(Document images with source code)

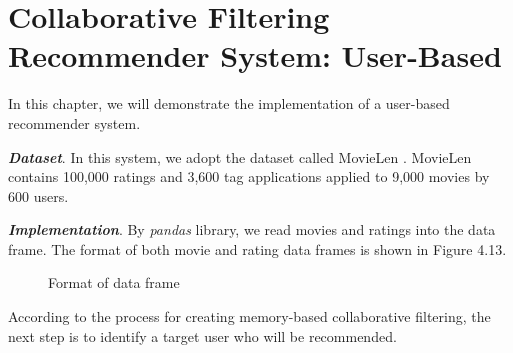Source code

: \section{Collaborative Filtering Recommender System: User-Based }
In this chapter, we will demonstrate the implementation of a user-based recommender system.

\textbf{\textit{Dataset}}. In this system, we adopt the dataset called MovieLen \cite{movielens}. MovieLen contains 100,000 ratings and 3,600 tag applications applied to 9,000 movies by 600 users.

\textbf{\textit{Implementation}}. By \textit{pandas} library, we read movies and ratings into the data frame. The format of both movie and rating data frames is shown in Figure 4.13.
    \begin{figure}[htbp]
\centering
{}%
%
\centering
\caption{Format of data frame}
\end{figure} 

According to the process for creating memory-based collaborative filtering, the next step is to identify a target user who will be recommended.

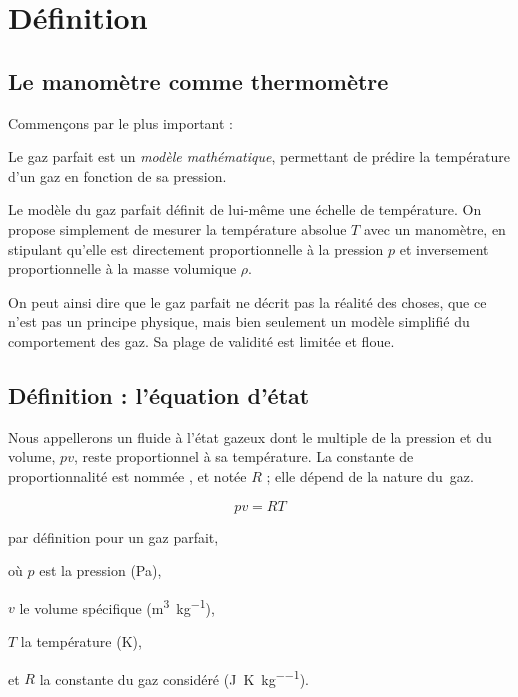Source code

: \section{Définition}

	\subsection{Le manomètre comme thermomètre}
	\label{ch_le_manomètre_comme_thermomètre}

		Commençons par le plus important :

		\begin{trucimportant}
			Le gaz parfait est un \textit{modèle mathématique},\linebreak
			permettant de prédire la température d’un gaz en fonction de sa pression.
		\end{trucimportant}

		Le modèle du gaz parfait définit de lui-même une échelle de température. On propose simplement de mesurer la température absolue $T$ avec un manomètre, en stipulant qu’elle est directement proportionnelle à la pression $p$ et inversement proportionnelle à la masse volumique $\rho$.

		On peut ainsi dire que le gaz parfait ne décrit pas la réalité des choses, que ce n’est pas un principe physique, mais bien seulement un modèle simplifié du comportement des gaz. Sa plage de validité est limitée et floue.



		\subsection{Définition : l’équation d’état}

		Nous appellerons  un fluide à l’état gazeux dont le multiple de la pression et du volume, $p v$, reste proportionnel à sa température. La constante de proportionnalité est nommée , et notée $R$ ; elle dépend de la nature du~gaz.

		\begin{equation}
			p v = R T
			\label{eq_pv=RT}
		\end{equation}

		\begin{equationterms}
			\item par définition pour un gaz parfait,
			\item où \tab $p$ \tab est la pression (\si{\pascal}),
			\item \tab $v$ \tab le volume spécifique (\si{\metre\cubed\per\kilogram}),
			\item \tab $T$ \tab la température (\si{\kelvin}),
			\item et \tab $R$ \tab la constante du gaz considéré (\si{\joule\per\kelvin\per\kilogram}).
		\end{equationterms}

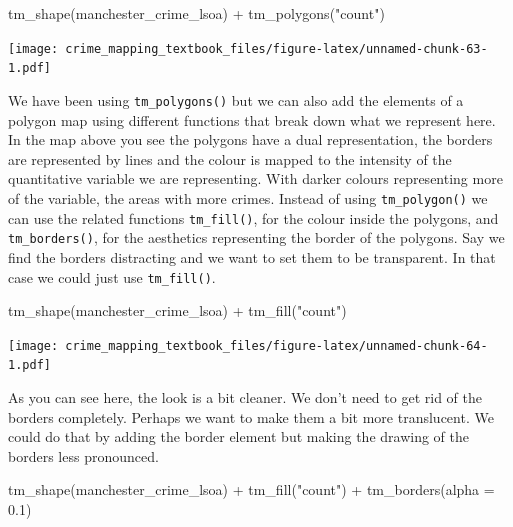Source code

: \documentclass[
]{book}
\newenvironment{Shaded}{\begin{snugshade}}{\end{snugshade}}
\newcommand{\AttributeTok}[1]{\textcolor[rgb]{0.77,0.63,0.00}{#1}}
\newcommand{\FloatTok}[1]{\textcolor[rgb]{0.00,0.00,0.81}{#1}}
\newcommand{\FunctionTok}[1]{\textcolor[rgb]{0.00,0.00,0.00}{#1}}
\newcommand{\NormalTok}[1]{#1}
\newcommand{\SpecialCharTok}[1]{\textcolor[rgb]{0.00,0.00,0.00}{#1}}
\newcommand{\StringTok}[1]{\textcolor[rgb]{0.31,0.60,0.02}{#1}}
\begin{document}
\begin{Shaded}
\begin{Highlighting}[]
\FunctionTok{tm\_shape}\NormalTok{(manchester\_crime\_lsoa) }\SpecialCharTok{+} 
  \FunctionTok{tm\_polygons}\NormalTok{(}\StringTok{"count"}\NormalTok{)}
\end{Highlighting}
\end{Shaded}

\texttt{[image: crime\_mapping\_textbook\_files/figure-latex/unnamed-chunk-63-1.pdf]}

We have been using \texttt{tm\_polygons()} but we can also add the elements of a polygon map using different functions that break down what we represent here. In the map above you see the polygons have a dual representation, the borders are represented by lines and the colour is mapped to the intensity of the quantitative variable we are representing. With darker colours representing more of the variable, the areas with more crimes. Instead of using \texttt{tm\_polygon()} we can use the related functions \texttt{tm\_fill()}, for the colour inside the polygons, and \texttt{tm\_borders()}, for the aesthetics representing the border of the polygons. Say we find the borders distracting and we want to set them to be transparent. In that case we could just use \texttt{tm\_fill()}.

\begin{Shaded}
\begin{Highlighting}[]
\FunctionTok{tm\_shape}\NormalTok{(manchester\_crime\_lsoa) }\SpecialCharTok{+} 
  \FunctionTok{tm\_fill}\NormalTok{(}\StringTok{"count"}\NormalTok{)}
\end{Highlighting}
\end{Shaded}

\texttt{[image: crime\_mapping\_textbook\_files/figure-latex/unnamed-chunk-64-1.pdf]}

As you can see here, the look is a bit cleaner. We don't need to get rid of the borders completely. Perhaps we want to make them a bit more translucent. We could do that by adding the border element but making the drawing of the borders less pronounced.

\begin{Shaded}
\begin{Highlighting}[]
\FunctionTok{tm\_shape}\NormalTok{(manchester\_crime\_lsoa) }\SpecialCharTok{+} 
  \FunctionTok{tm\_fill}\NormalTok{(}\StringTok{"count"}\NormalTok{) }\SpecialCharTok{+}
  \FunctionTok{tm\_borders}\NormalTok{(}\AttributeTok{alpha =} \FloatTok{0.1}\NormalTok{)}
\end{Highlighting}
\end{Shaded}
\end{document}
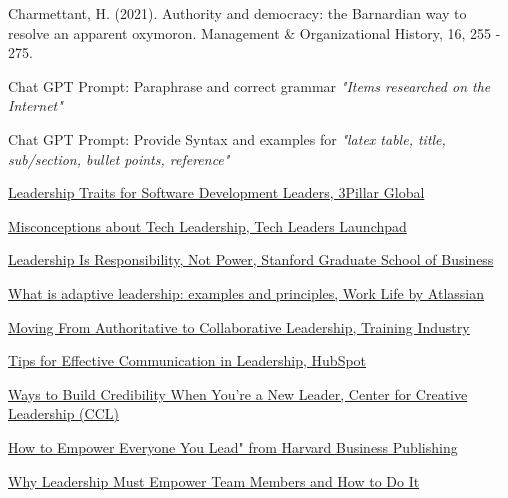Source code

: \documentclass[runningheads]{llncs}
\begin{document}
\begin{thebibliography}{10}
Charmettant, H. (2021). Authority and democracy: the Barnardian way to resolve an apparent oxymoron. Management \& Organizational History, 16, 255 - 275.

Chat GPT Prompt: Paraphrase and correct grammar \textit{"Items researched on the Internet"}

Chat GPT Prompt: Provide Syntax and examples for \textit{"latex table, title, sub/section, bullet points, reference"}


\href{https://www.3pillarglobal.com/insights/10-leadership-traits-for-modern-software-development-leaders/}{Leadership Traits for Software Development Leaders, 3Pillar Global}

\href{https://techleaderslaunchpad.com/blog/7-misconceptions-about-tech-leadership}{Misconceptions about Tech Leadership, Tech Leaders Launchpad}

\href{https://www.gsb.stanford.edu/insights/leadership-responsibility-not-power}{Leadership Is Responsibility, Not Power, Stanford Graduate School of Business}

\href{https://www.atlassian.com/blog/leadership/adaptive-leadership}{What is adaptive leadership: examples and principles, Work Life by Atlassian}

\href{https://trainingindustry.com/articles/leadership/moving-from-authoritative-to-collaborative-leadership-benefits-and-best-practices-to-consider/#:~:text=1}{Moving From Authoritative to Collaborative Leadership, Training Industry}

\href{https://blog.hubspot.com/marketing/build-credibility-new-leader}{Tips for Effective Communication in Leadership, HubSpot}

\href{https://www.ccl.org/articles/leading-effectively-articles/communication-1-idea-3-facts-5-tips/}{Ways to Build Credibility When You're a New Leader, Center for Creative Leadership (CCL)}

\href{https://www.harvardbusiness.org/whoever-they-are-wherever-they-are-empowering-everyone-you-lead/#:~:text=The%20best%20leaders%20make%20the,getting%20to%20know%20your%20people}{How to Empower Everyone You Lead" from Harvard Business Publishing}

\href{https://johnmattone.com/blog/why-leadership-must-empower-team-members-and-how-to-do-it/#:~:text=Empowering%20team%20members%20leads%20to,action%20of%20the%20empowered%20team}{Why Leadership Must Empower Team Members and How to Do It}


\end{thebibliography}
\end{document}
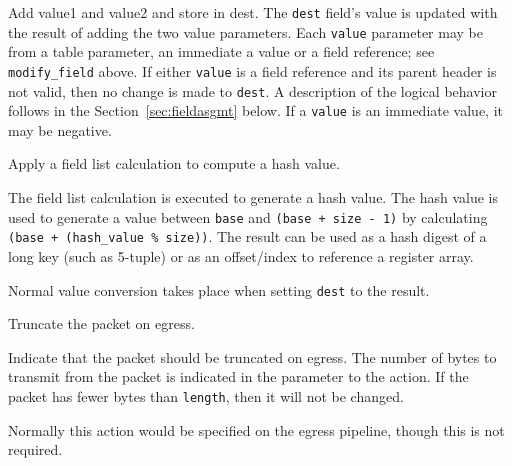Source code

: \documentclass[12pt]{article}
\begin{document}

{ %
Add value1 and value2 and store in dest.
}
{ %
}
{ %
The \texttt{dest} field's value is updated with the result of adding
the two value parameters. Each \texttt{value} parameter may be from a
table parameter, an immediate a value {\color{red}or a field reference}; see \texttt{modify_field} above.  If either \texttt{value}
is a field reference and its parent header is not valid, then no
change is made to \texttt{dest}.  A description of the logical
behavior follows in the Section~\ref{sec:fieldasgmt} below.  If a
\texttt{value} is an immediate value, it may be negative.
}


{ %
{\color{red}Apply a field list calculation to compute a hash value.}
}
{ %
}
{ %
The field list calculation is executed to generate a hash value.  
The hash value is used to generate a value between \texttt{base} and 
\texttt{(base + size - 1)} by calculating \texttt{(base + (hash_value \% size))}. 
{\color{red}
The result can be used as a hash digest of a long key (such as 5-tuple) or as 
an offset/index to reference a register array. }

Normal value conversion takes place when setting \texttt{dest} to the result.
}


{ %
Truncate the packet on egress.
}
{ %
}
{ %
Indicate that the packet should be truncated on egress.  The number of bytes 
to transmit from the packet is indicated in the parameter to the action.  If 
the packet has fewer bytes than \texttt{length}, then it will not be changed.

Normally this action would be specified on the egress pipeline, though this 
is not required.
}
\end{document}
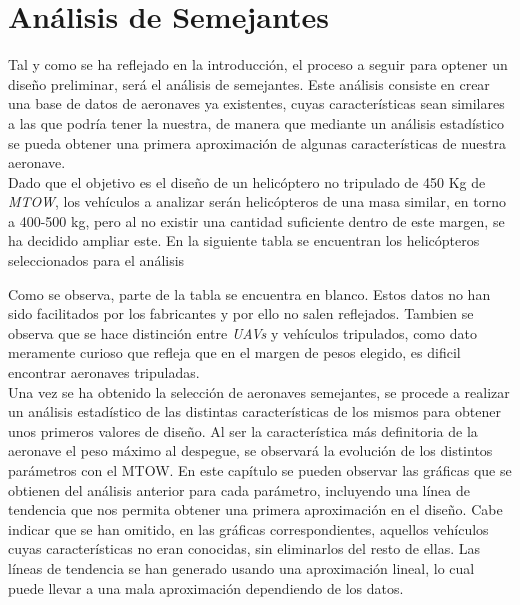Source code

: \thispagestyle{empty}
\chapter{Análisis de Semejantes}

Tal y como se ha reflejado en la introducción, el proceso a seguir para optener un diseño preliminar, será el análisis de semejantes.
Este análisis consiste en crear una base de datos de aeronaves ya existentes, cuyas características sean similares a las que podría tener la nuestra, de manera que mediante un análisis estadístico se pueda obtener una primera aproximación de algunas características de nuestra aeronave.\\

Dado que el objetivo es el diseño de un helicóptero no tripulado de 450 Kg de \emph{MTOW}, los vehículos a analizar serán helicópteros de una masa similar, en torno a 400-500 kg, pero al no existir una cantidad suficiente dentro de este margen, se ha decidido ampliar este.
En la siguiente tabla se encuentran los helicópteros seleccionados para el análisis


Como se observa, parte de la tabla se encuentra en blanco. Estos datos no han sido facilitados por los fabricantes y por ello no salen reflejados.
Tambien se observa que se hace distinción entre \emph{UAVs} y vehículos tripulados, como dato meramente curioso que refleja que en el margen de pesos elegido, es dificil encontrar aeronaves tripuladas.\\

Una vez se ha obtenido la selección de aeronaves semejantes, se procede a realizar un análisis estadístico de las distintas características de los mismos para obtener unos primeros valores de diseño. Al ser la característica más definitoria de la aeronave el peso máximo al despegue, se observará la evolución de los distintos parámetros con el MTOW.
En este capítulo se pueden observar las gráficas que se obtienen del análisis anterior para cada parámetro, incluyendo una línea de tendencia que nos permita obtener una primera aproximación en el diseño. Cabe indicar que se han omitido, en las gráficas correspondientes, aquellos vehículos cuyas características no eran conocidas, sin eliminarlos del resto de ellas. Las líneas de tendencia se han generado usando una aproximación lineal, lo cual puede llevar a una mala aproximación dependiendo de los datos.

TASK STATEMENT:
Going back over the entries above, copy word for word every line from the one that has "Recommender System: User-Based" on through the one that has "in Figure 4.13.".

REPLY:
: \section{Collaborative Filtering Recommender System: User-Based }
In this chapter, we will demonstrate the implementation of a user-based recommender system.

\textbf{\textit{Dataset}}. In this system, we adopt the dataset called MovieLen \cite{movielens}. MovieLen contains 100,000 ratings and 3,600 tag applications applied to 9,000 movies by 600 users.

\textbf{\textit{Implementation}}. By \textit{pandas} library, we read movies and ratings into the data frame. The format of both movie and rating data frames is shown in Figure 4.13.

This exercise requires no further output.